[DATASET ENTRIES — start]

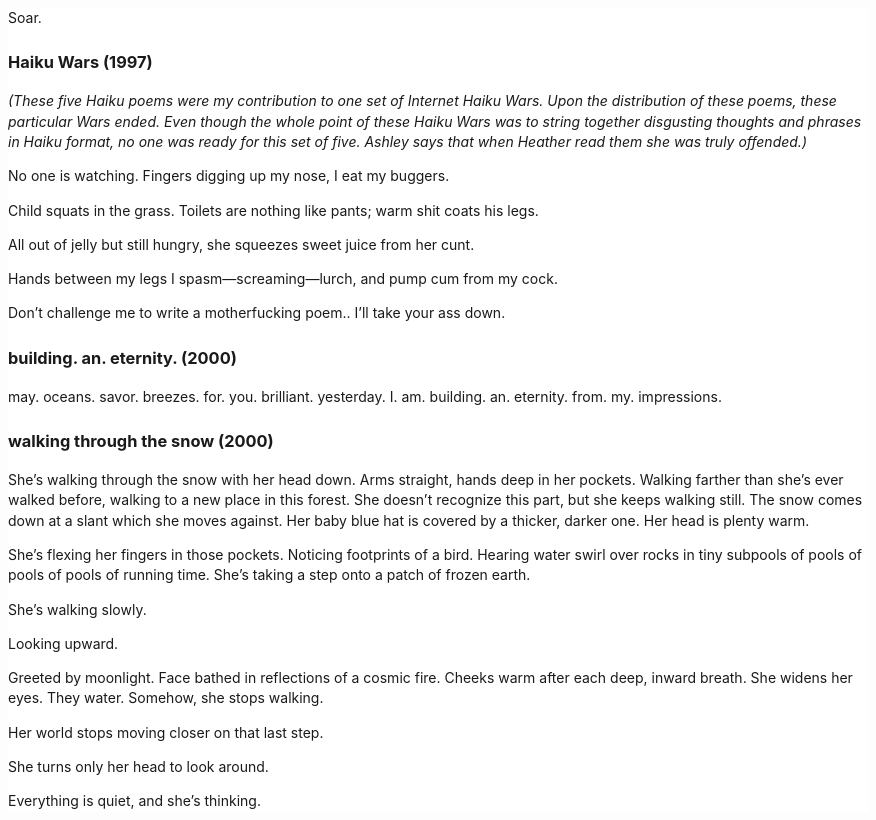 Soar.

### Haiku Wars (1997)

*(These five Haiku poems were my contribution to one set of Internet Haiku Wars.  Upon the distribution of these poems, these particular Wars ended.  Even though the whole point of these Haiku Wars was to string together disgusting thoughts and phrases in Haiku format, no one was ready for this set of five.  Ashley says that when Heather read them she was truly offended.)*

No one is watching.
Fingers digging up my nose,
I eat my buggers.

Child squats in the grass.
Toilets are nothing like pants;
warm shit coats his legs.

All out of jelly
but still hungry, she squeezes
sweet juice from her cunt.

Hands between my legs
I spasm­—screaming—lurch, and
pump cum from my cock.

Don’t challenge me to
write a motherfucking poem..
I’ll take your ass down.

### building.  an.  eternity. (2000)

may.  oceans.  savor.  breezes.  for.  you.  brilliant.  yesterday.  I.  am.  building.  an.  eternity.  from.  my.  impressions.

### walking through the snow (2000)

She’s walking through the snow with her head down.  Arms straight, hands deep in her pockets.  Walking farther than she’s ever walked before, walking to a new place in this forest.  She doesn’t recognize this part, but she keeps walking still.  The snow comes down at a slant which she moves against.  Her baby blue hat is covered by a thicker, darker one.  Her head is plenty warm.

She’s flexing her fingers in those pockets.  Noticing footprints of a bird.  Hearing water swirl over rocks in tiny subpools of pools of pools of pools of running time.  She’s taking a step onto a patch of frozen earth.

She’s walking slowly.

Looking upward.

Greeted by moonlight.  Face bathed in reflections of a cosmic fire.  Cheeks warm after each deep, inward breath.  She widens her eyes.  They water.  Somehow, she stops walking.

Her world stops moving closer on that last step.

She turns only her head to look around.

Everything is quiet, and she’s thinking.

[DATASET ENTRIES — finish]

WHAT YOU NEED TO DO:
May I have exactly the lines from the one containing "### walking through the snow (2000)" through the last line of the data, both included?

THE COMPLETED TASK:
### walking through the snow (2000)

She’s walking through the snow with her head down.  Arms straight, hands deep in her pockets.  Walking farther than she’s ever walked before, walking to a new place in this forest.  She doesn’t recognize this part, but she keeps walking still.  The snow comes down at a slant which she moves against.  Her baby blue hat is covered by a thicker, darker one.  Her head is plenty warm.

She’s flexing her fingers in those pockets.  Noticing footprints of a bird.  Hearing water swirl over rocks in tiny subpools of pools of pools of pools of running time.  She’s taking a step onto a patch of frozen earth.

She’s walking slowly.

Looking upward.

Greeted by moonlight.  Face bathed in reflections of a cosmic fire.  Cheeks warm after each deep, inward breath.  She widens her eyes.  They water.  Somehow, she stops walking.

Her world stops moving closer on that last step.

She turns only her head to look around.

Everything is quiet, and she’s thinking.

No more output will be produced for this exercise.